Justice of the High Court Division of Bangladesh

Personal details
- Profession: Judge

= Md Abu Tariq =

Bangladeshi judge

Md Abu Tariq is a retired justice of the High Court Division of the Bangladesh Supreme Court.

==Career==
Abu Tariq served in the Bangladesh Liberation War in 1971.

In June 2008, Justice ABM Khairul Haque and Abu Tariq held hearings on suo moto contempt rule against Ekramul Huq and other journalists after a magazine published a report on a High Court judge whitening black money. Khairul Haque and Abu Tariq declared Contempt of Court Ordinance, 2008 illegal due to provision allowing "constructive criticism" of judgement.

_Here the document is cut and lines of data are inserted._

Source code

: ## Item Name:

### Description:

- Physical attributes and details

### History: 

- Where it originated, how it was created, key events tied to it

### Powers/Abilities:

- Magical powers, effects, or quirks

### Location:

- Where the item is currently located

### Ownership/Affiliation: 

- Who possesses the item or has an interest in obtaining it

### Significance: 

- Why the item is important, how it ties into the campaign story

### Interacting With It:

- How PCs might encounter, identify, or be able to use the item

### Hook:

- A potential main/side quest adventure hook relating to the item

In July 2008, Abu Tariq was one of 19 judges who filed an appeal against a High Court verdict reinstating 10 judges of the High Court Division whose appointment was not confirmed by the Bangladesh Nationalist Party. The ten judges were appointed by an Awami League government while 18 out of the 19 judges were appointed by a Bangladesh Nationalist Party government.

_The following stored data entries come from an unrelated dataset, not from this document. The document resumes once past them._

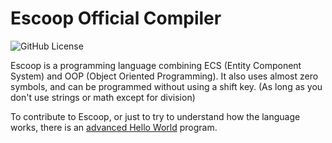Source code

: # Escoop Official Compiler
![GitHub License](https://img.shields.io/github/license/EscoopPL/Escoop)<br>

Escoop is a programming language combining ECS (Entity Component System) and OOP (Object Oriented Programming). 
It also uses almost zero symbols, and can be programmed without using a shift key. (As long as you don't use strings or math except for division)

To contribute to Escoop, or just to try to understand how the language works, there is an [advanced Hello World](https://github.com/EscoopPL/HelloWorld/tree/v2) program.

In March 2010, Abu Tariq and Justice Muhammad Imman Ali declared it illegal to try people under a repealed law following a convict who had been sentenced to death under Women and Child Repression Act, 1995 which was replaced by the Women and Child Abuse Suppression Act, 2000.

Abu Tariq was a trustee board member of The University of Comilla (UNIC).